I am not sure how this paper:

  http://www.cs.cornell.edu/People/francis/p13-ratnasamy.pdf

relates to the LMS proposal or to an ALT-like structure.  Nor have
you mentioned how your system would incorporate multiple physical
MSes (Map Servers) presumably reachable by your system in ways which
are topologically different both in terms of LMS routers and their
tunnels and the actual paths these tunnels take on DFZ and other
routers and their physical data links.

Because your structure is highly compressed, with few levels, I am
not surprised that you can get small numbers of hops.  ITR caching
will of course mean that for a sequence of two to many thousands of
packets sent from one host to another, there would be a single
mapping lookup or perhaps no lookup due to to the ITR already having
the mapping it needs in its cache.

When I wrote:

> There are insufficient details in the proposal to evaluate how well
> the basic infrastructure of ITRs and ETRs would work, considering
> the unknown nature of mapping delays,

I meant to infer that the "mapping delays" are unknown, in part
because I don't understand how the system would work at all - how
routers could maintain millions of BGP sessions and tunnels, how
redundant routers and MSes could be accommodated etc.

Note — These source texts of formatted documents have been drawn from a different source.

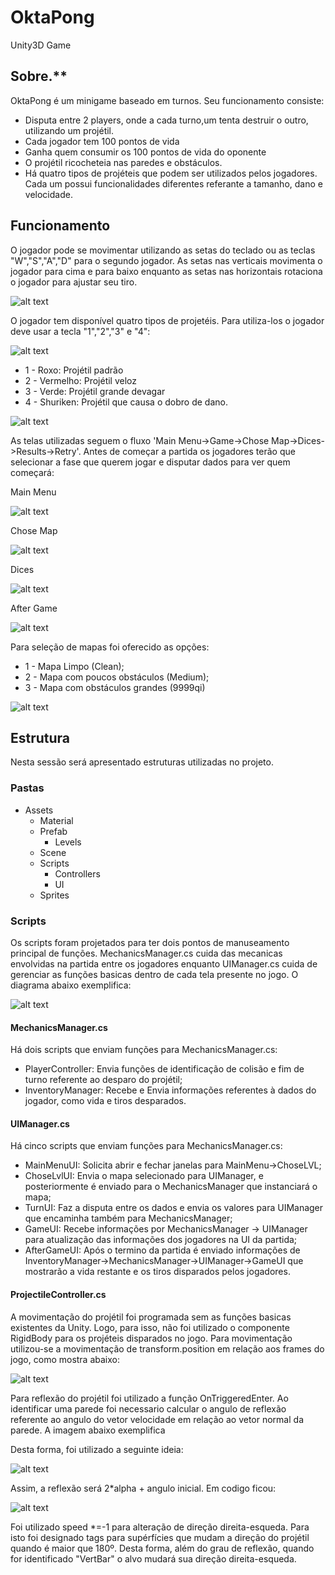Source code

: # OktaPong
Unity3D Game

## Sobre.**<br/>
OktaPong é um minigame baseado em turnos. Seu funcionamento consiste:
- Disputa entre 2 players, onde a cada turno,um tenta destruir o outro, utilizando um projétil.
- Cada jogador tem 100 pontos de vida
- Ganha quem consumir os 100 pontos de vida do oponente
- O projétil ricocheteia nas paredes e obstáculos.
- Há quatro tipos de projéteis que podem ser utilizados pelos jogadores. Cada um possui funcionalidades diferentes referante a tamanho, dano e velocidade.


## Funcionamento

O jogador pode se movimentar utilizando as setas do teclado ou as teclas "W","S","A","D" para o segundo jogador. As setas nas verticais movimenta o jogador para cima e para baixo enquanto as setas nas horizontais rotaciona o jogador para ajustar seu tiro.


![alt text](https://github.com/Esposi/OktaPong/blob/main/clone%20def/movimentacaoplayer.png)

O jogador tem disponível quatro tipos de projetéis. Para utiliza-los o jogador deve usar a tecla "1","2","3" e "4":

![alt text](https://github.com/Esposi/OktaPong/blob/main/clone%20def/skills1.png)

- 1 - Roxo: Projétil padrão
- 2 - Vermelho: Projétil veloz
- 3 - Verde: Projétil grande devagar
- 4 - Shuriken: Projétil que causa o dobro de dano.

![alt text](https://github.com/Esposi/OktaPong/blob/main/clone%20def/skills2.png)

As telas utilizadas seguem o fluxo 'Main Menu->Game->Chose Map->Dices->Results->Retry'. Antes de começar a partida os jogadores terão que selecionar a fase que querem jogar e disputar dados para ver quem começará:

Main Menu

![alt text](https://github.com/Esposi/OktaPong/blob/main/clone%20def/menu1.png)

Chose Map

![alt text](https://github.com/Esposi/OktaPong/blob/main/clone%20def/fases.png)

Dices 

![alt text](https://github.com/Esposi/OktaPong/blob/main/clone%20def/menu2.png)

After Game

![alt text](https://github.com/Esposi/OktaPong/blob/main/clone%20def/menu3.png)


Para seleção de mapas foi oferecido as opções:

- 1 - Mapa Limpo (Clean);
- 2 - Mapa com poucos obstáculos (Medium);
- 3 - Mapa com obstáculos grandes (9999qi)


![alt text](https://github.com/Esposi/OktaPong/blob/main/clone%20def/maps.png)


## Estrutura

Nesta sessão será apresentado estruturas utilizadas no projeto.

### Pastas

- Assets
  - Material
  - Prefab   
    - Levels    
  - Scene
  - Scripts   
    - Controllers   
    - UI    
  - Sprites
  
### Scripts

Os scripts foram projetados para ter dois pontos de manuseamento principal de funções. MechanicsManager.cs cuida das mecanicas envolvidas na partida entre os jogadores enquanto UIManager.cs cuida de gerenciar as funções basicas dentro de cada tela presente no jogo. O diagrama abaixo exemplifica:


![alt text](https://github.com/Esposi/OktaPong/blob/main/scripts.png)


#### MechanicsManager.cs

Há dois scripts que enviam funções para MechanicsManager.cs:

- PlayerController: Envia funções de identificação de colisão e fim de turno referente ao desparo do projétil;
- InventoryManager: Recebe e Envia informações referentes à dados do jogador, como vida e tiros desparados.

#### UIManager.cs

Há cinco scripts que enviam funções para MechanicsManager.cs:

- MainMenuUI: Solicita abrir e fechar janelas para MainMenu->ChoseLVL;
- ChoseLvlUI: Envia o mapa selecionado para UIManager, e posteriormente é enviado para o MechanicsManager que instanciará o mapa;
- TurnUI: Faz a disputa entre os dados e envia os valores para UIManager que encaminha também para MechanicsManager;
- GameUI: Recebe informações por MechanicsManager -> UIManager para atualização das informações dos jogadores na UI da partida;
- AfterGameUI: Após o termino da partida é enviado informações de InventoryManager->MechanicsManager->UIManager->GameUI que mostrarão a vida restante e os tiros disparados pelos jogadores.


#### ProjectileController.cs

A movimentação do projétil foi programada sem as funções basicas existentes da Unity. Logo, para isso, não foi utilizado o componente RigidBody para os projéteis disparados no jogo. Para movimentação utilizou-se a movimentação de transform.position em relação aos frames do jogo, como mostra abaixo:

![alt text](https://github.com/Esposi/OktaPong/blob/main/clone%20def/movimentprojectile.png)

Para reflexão do projétil foi utilizado a função OnTriggeredEnter. Ao identificar uma parede foi necessario calcular o angulo de reflexão referente ao angulo do vetor velocidade em relação ao vetor normal da parede. A imagem abaixo exemplifica

Desta forma, foi utilizado a seguinte ideia:

![alt text](https://github.com/Esposi/OktaPong/blob/main/clone%20def/movimentprojectileexample.png)

Assim, a reflexão será 2*alpha + angulo inicial. Em codigo ficou:

![alt text](https://github.com/Esposi/OktaPong/blob/main/clone%20def/getnewangle.png)

Foi utilizado speed *=-1 para alteração de direção direita-esqueda. Para isto foi designado tags para supérfícies que mudam a direção do projétil quando é maior que 180º. Desta forma, além do grau de reflexão, quando for identificado "VertBar" o alvo mudará sua direção direita-esqueda.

>     reliability of the global mapping system,
> 
> The reliability of the global mapping system lies in its
> redundancy and efficient communications between mapping servers. The
> test needs real environment and actual implementation, however I do not
> see there is logic fault in the layered mapping system. Perhaps we can
> draw lessons from DNS, which run effectively.

I think you are just providing vague references to DNS, when you need
to show exactly how your newly proposed structure would work, be
robust against single points of failure, be possible to implement
with realistic amounts of RAM, CPU power etc.

>     the problems of Path MTU Discovery (due to tunneling via
>     encapsulation)
>  
> MTU issue is inherent in the map-and-encap scheme. However, address
> rewriting needs intermediate routers to change the packet headers, which
> is insecure and brings many issues such as checksum
> conformity; comprising both core and edge addresses in one form only
> handle the problem by shrinking the size of namespace. You have proposed
> to estimate MTU along the tunnels, yet I do not know whether it is
> effective.

If you want to have a complete proposal for scalable routing, I think
you need to show exactly how you would solve any problems such as
PMTUD for the tunnels you are using.  I think you need to specify
exactly what tunneling protocols you would use, and how they handle
PMTUD for IPv4 and IPv6, including when these tunnels themselves are
going through other tunnels you can't control or foresee.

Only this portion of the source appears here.